» Instructions for the task:
Your answer should consist of the lines in the listing that hold "Dijkstra".

» Data for processing:
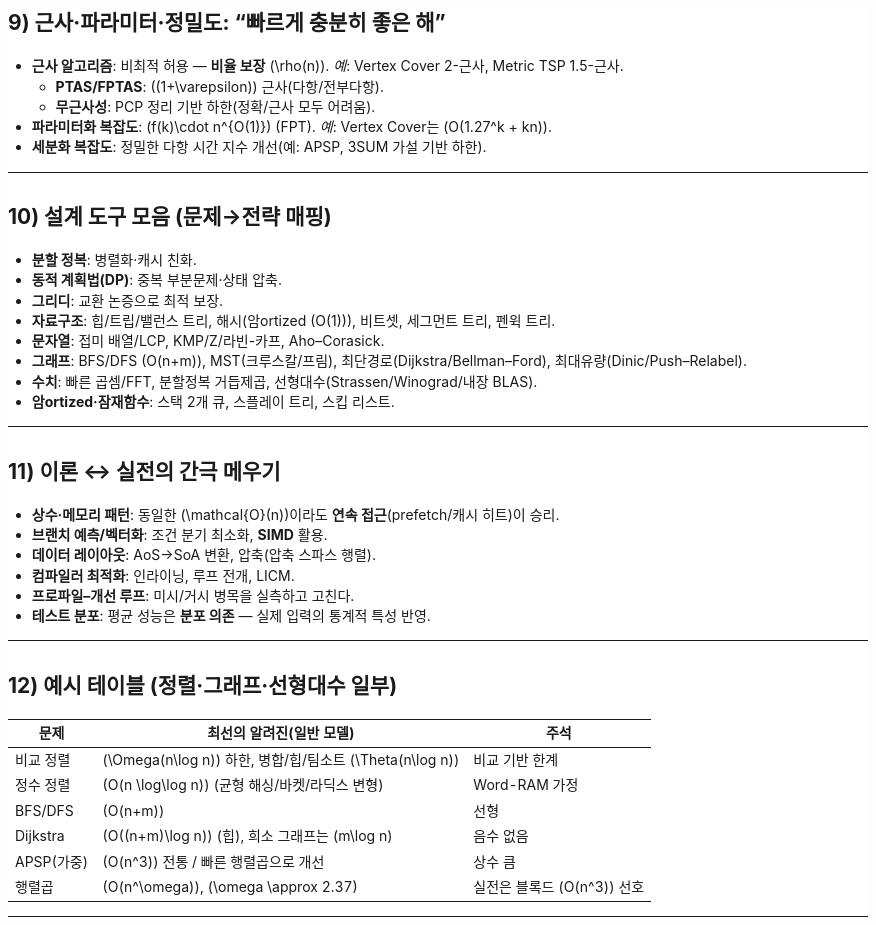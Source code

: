 
## 9) 근사·파라미터·정밀도: “빠르게 충분히 좋은 해”

- **근사 알고리즘**: 비최적 허용 — **비율 보장** \(\rho(n)\). *예*: Vertex Cover 2-근사, Metric TSP 1.5-근사.  
  - **PTAS/FPTAS**: \((1+\varepsilon)\) 근사(다항/전부다항).  
  - **무근사성**: PCP 정리 기반 하한(정확/근사 모두 어려움).
- **파라미터화 복잡도**: \(f(k)\cdot n^{O(1)}\) (FPT). *예*: Vertex Cover는 \(O(1.27^k + kn)\).
- **세분화 복잡도**: 정밀한 다항 시간 지수 개선(예: APSP, 3SUM 가설 기반 하한).

---

## 10) 설계 도구 모음 (문제→전략 매핑)

- **분할 정복**: 병렬화·캐시 친화.  
- **동적 계획법(DP)**: 중복 부분문제·상태 압축.  
- **그리디**: 교환 논증으로 최적 보장.  
- **자료구조**: 힙/트립/밸런스 트리, 해시(암ortized \(O(1)\)), 비트셋, 세그먼트 트리, 펜윅 트리.  
- **문자열**: 접미 배열/LCP, KMP/Z/라빈-카프, Aho–Corasick.  
- **그래프**: BFS/DFS \(O(n+m)\), MST(크루스칼/프림), 최단경로(Dijkstra/Bellman–Ford), 최대유량(Dinic/Push–Relabel).  
- **수치**: 빠른 곱셈/FFT, 분할정복 거듭제곱, 선형대수(Strassen/Winograd/내장 BLAS).  
- **암ortized·잠재함수**: 스택 2개 큐, 스플레이 트리, 스킵 리스트.

---

## 11) 이론 ↔ 실전의 간극 메우기

- **상수·메모리 패턴**: 동일한 \(\mathcal{O}(n)\)이라도 **연속 접근**(prefetch/캐시 히트)이 승리.  
- **브랜치 예측/벡터화**: 조건 분기 최소화, **SIMD** 활용.  
- **데이터 레이아웃**: AoS→SoA 변환, 압축(압축 스파스 행렬).  
- **컴파일러 최적화**: 인라이닝, 루프 전개, LICM.  
- **프로파일–개선 루프**: 미시/거시 병목을 실측하고 고친다.
- **테스트 분포**: 평균 성능은 **분포 의존** — 실제 입력의 통계적 특성 반영.

---

## 12) 예시 테이블 (정렬·그래프·선형대수 일부)

| 문제 | 최선의 알려진(일반 모델) | 주석 |
|---|---|---|
| 비교 정렬 | \(\Omega(n\log n)\) 하한, 병합/힙/팀소트 \(\Theta(n\log n)\) | 비교 기반 한계 |
| 정수 정렬 | \(O(n \log\log n)\) (균형 해싱/바켓/라딕스 변형) | Word-RAM 가정 |
| BFS/DFS | \(O(n+m)\) | 선형 |
| Dijkstra | \(O((n+m)\log n)\) (힙), 희소 그래프는 \(m\log n\) | 음수 없음 |
| APSP(가중) | \(O(n^3)\) 전통 / 빠른 행렬곱으로 개선 | 상수 큼 |
| 행렬곱 | \(O(n^\omega)\), \(\omega \approx 2.37\) | 실전은 블록드 \(O(n^3)\) 선호 |

---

» Your solution:
- **그래프**: BFS/DFS \(O(n+m)\), MST(크루스칼/프림), 최단경로(Dijkstra/Bellman–Ford), 최대유량(Dinic/Push–Relabel).  
| Dijkstra | \(O((n+m)\log n)\) (힙), 희소 그래프는 \(m\log n\) | 음수 없음 |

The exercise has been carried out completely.